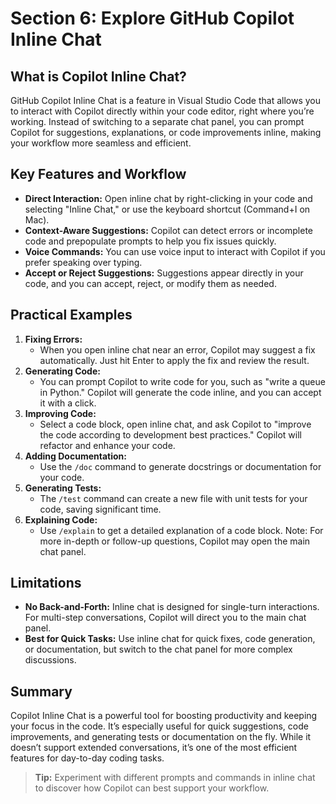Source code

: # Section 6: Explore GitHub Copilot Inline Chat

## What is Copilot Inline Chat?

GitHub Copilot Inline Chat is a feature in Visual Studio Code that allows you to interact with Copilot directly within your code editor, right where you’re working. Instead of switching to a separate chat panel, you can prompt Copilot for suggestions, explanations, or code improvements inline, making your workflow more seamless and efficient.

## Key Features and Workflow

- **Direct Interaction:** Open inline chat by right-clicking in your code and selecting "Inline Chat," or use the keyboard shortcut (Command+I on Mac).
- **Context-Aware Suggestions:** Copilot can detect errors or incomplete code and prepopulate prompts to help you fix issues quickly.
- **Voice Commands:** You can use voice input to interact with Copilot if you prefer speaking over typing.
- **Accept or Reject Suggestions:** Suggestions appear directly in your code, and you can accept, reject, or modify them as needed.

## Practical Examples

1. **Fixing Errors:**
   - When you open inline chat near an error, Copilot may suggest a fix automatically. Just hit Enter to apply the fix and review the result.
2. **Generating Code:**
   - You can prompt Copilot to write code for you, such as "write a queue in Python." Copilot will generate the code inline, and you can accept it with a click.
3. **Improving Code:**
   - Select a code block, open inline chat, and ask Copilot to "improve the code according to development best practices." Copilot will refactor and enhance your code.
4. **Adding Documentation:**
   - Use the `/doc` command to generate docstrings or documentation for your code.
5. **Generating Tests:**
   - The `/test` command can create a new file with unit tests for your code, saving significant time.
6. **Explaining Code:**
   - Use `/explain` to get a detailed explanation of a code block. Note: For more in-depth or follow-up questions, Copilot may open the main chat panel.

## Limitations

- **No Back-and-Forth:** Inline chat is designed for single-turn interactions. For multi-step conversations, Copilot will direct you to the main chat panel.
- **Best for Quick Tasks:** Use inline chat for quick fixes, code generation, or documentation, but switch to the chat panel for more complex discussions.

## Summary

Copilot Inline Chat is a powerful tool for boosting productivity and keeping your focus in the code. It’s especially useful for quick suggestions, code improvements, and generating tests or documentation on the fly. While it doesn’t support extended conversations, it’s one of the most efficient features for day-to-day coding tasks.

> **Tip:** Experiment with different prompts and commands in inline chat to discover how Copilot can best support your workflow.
§
*EXERCISE DESCRIPTION:*
Where in the records above does the word "block" appear? Copy each line that holds it.

*YOUR SOLUTION:*
   - Select a code block, open inline chat, and ask Copilot to "improve the code according to development best practices." Copilot will refactor and enhance your code.
   - Use `/explain` to get a detailed explanation of a code block. Note: For more in-depth or follow-up questions, Copilot may open the main chat panel.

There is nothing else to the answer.